As pesquisas conhecidas são as divulgadas até o dia 10 de agosto, limite estabelecido na lei para a divulgação de sondagens eleitorais. Até 9 de agosto, a candidata do “correísmo”, Luisa González aparecia na liderança. O segundo, o terceiro, o quarto e o quinto lugar variavam muito, de acordo com cada estudo. Apareciam o ex-vice-presidente Otto Sonnenholzner (2018-2020), o jovem empresário Jan Topic, o ambientalista indigenista Yaku Pérez e o assassinado jornalista investigativo Fernando Villavicencio.

O repentino chamado à “morte cruzada” pegou os partidos menores na contramão. Favorecia ao estruturado ‘correísmo’ que corria com vantagem. Eis que no dia 9 de agosto, mudou todo o cenário eleitoral: o candidato Fernando Villavicencio foi assassinado com três tiros na cabeça quando saía de um comício num colégio na capital, Quito, onde esse tipo de ataque nunca tinha acontecido.

“A partir desse dia, acabaram-se as certezas. Não se sabe quem lidera a disputa nem quem vem atrás.

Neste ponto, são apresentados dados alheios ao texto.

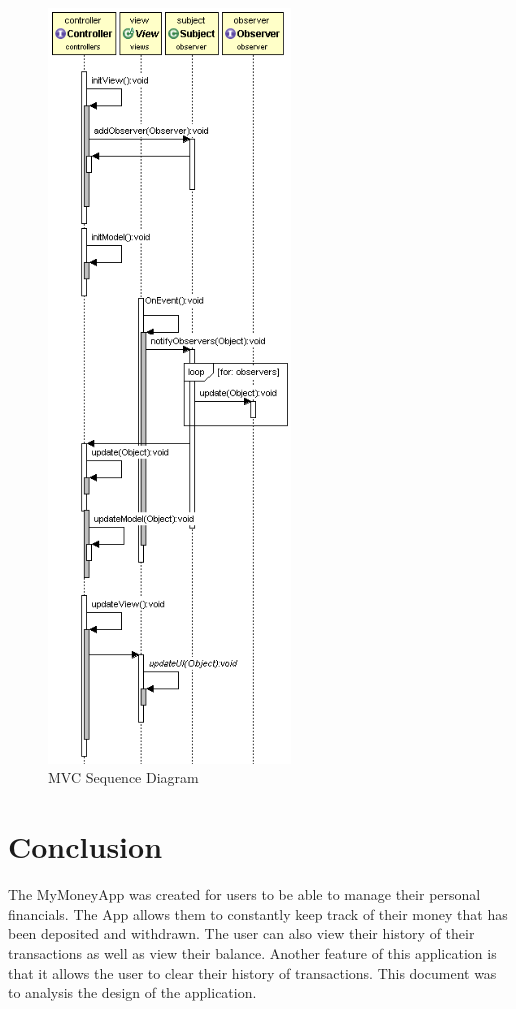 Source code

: \documentclass[12pt]{article}
\begin{document}
\begin{figure}[h!]
  \centering
  \includegraphics[height=200mm]{mvc_sequence.png}
  \caption{MVC Sequence Diagram}
\end{figure}
\vspace*{-0.5in}
\clearpage

\section{Conclusion}
The MyMoneyApp was created for users to be able to manage their personal financials. The App allows them to constantly keep track of their money that has been deposited and withdrawn. The user can also view their history of their transactions as well as view their balance. Another feature of this application is that it allows the user to clear their history of transactions. This document was to analysis the design of the application.
\end{document}
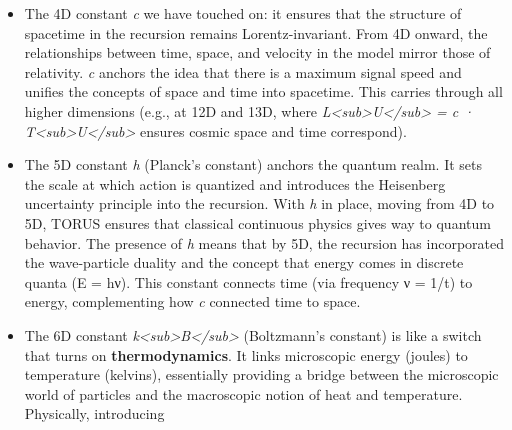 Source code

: \documentclass[]{article}
\begin{document}
{\begin{itemize}
  \emph{G} are solved together to fit with the lower dimensions. The
  physical meaning is that at the 3D scale, a single particle's gravity
  is as strong as its quantum effects -- an anchor point where our usual
  separation of ``quantum vs gravity'' breaks down. TORUS takes the
  observed gravitational constant and shows it indeed yields a Planck
<<<<<<< HEAD
  mass of \textasciitilde2×10\^{}-8 kg, which matches this required
=======
  mass of \textasciitilde{}2×10\^{}-8 kg, which matches this required
>>>>>>> 4f5eaae (Fix: robust Unicode/maths in LaTeX and explicit push to main in workflow)
  balance. The fact that nature's actual \emph{G} produces the expected
  m\textless{}sub\textgreater{}P\textless{}/sub\textgreater{} is a
  strong consistency check for TORUS​ -- it means the ``anchor'' was
  placed correctly.
\item
  The 4D constant \emph{c} we have touched on: it ensures that the
  structure of spacetime in the recursion remains Lorentz-invariant.
  From 4D onward, the relationships between time, space, and velocity in
  the model mirror those of relativity. \emph{c} anchors the idea that
  there is a maximum signal speed and unifies the concepts of space and
  time into spacetime. This carries through all higher dimensions (e.g.,
  at 12D and 13D, where
  \emph{L\textless{}sub\textgreater{}U\textless{}/sub\textgreater{} = c
  · T\textless{}sub\textgreater{}U\textless{}/sub\textgreater{}} ensures
  cosmic space and time correspond​).
\item
  The 5D constant \emph{h} (Planck's constant) anchors the quantum
  realm. It sets the scale at which action is quantized and introduces
  the Heisenberg uncertainty principle into the recursion. With \emph{h}
  in place, moving from 4D to 5D, TORUS ensures that classical
  continuous physics gives way to quantum behavior. The presence of
  \emph{h} means that by 5D, the recursion has incorporated the
  wave-particle duality and the concept that energy comes in discrete
  quanta (E = hν). This constant connects time (via frequency ν = 1/t)
  to energy, complementing how \emph{c} connected time to space.
\item
  The 6D constant
  \emph{k\textless{}sub\textgreater{}B\textless{}/sub\textgreater{}}
  (Boltzmann's constant) is like a switch that turns on
  \textbf{thermodynamics}. It links microscopic energy (joules) to
  temperature (kelvins), essentially providing a bridge between the
  microscopic world of particles and the macroscopic notion of heat and
  temperature. Physically, introducing

\end{itemize}}
\end{document}

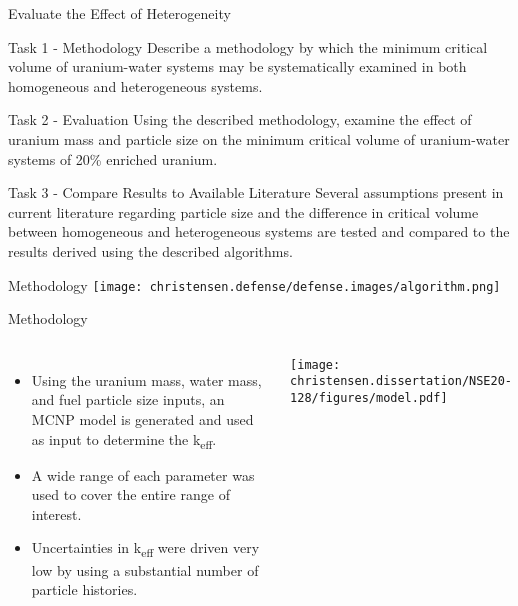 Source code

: \documentclass[10pt,aspectratio=169]{beamer}              %
\begin{document}
\begin{frame}{Evaluate the Effect of Heterogeneity}
    \begin{block}{Task 1 - Methodology}
        Describe a methodology by which the minimum critical volume of uranium-water systems may be systematically examined in both homogeneous and heterogeneous systems.
    \end{block}
    \begin{block}{Task 2 - Evaluation}
        Using the described methodology, examine the effect of uranium mass and particle size on the minimum critical volume of uranium-water systems of 20\% enriched uranium.
    \end{block}
    \begin{block}{Task 3 - Compare Results to Available Literature}
        Several assumptions present in current literature regarding particle size and the difference in critical volume between homogeneous and heterogeneous systems are tested and compared to the results derived using the described algorithms.
    \end{block}
\end{frame}

\begin{frame}{Methodology}
    \centering
    \texttt{[image: christensen.defense/defense.images/algorithm.png]}
\end{frame}

\begin{frame}{Methodology}
    \begin{columns}
        \begin{itemize}
            \item Using the uranium mass, water mass, and fuel particle size inputs, an MCNP model is generated and used as input to determine the k\textsubscript{eff}.
            \item A wide range of each parameter was used to cover the entire range of interest.
            \item Uncertainties in k\textsubscript{eff} were driven very low by using a substantial number of particle histories.
        \end{itemize}
            \centering
            \texttt{[image: christensen.dissertation/NSE20-128/figures/model.pdf]}
    \end{columns}
\end{frame}
\end{document}
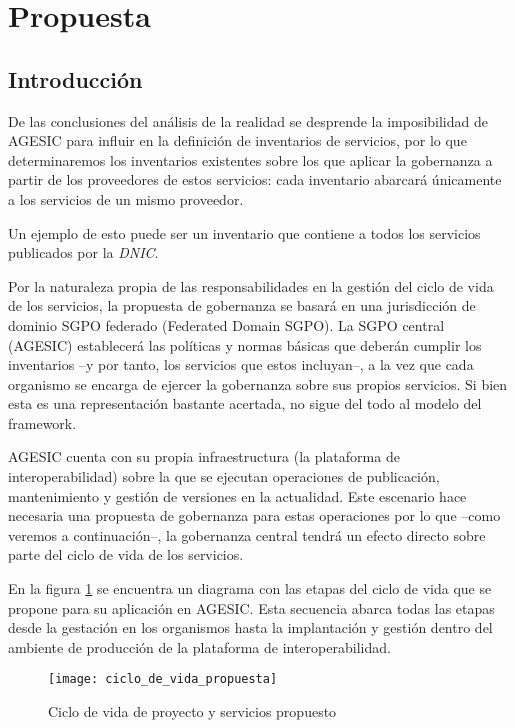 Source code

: \documentclass[11pt]{article}
\begin{document}
	\section{Propuesta}
		\subsection{Introducción}
			De las conclusiones del análisis de la realidad se desprende la imposibilidad de AGESIC para influir en la definición de inventarios de servicios, por lo que determinaremos los inventarios existentes sobre los que aplicar la gobernanza a partir de los proveedores de estos servicios: cada inventario abarcará únicamente a los servicios de un mismo proveedor.

			Un ejemplo de esto puede ser un inventario que contiene a todos los servicios publicados por la \emph{DNIC}.

			Por la naturaleza propia de las responsabilidades en la gestión del ciclo de vida de los servicios, la propuesta de gobernanza se basará en una jurisdicción de dominio SGPO federado (Federated Domain SGPO). La SGPO central (AGESIC) establecerá las políticas y normas básicas que deberán cumplir los inventarios –y por tanto, los servicios que estos incluyan–, a la vez que cada organismo se encarga de ejercer la gobernanza sobre sus propios servicios. Si bien esta es una representación bastante acertada, no sigue del todo al modelo del framework.

			AGESIC cuenta con su propia infraestructura (la plataforma de interoperabilidad) sobre la que se ejecutan operaciones de publicación, mantenimiento y gestión de versiones en la actualidad. Este escenario hace necesaria una propuesta de gobernanza para estas operaciones por lo que –como veremos a continuación–, la gobernanza central tendrá un efecto directo sobre parte del ciclo de vida de los servicios.

			En la figura \ref{figura:ciclo_de_vida_propuesta} se encuentra un diagrama con las etapas del ciclo de vida que se propone para su aplicación en AGESIC. Esta secuencia abarca todas las etapas desde la gestación en los organismos hasta la implantación y gestión dentro del ambiente de producción de la plataforma de interoperabilidad.

			\begin{figure}[h]
			    \centering
			    \texttt{[image: ciclo\_de\_vida\_propuesta]}
			    \caption{Ciclo de vida de proyecto y servicios propuesto}
			    \label{figura:ciclo_de_vida_propuesta}
			\end{figure}
\end{document}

Tudo se desarmou”, conta Carrion.

Devido à atomização política, a tendência é de um segundo turno. O próprio ex-presidente Rafael Correa divulgou um vídeo no qual admite que a sua candidata perdeu projeção e que, se antes podia ganhar no primeiro turno, agora haveria segundo turno em 15 de outubro.

Parte da população desconfia de Correa

Fernando Villavicencio era um acérrimo crítico de Rafael Correa. As suas investigações foram determinantes para a condenação por corrupção do ex-presidente.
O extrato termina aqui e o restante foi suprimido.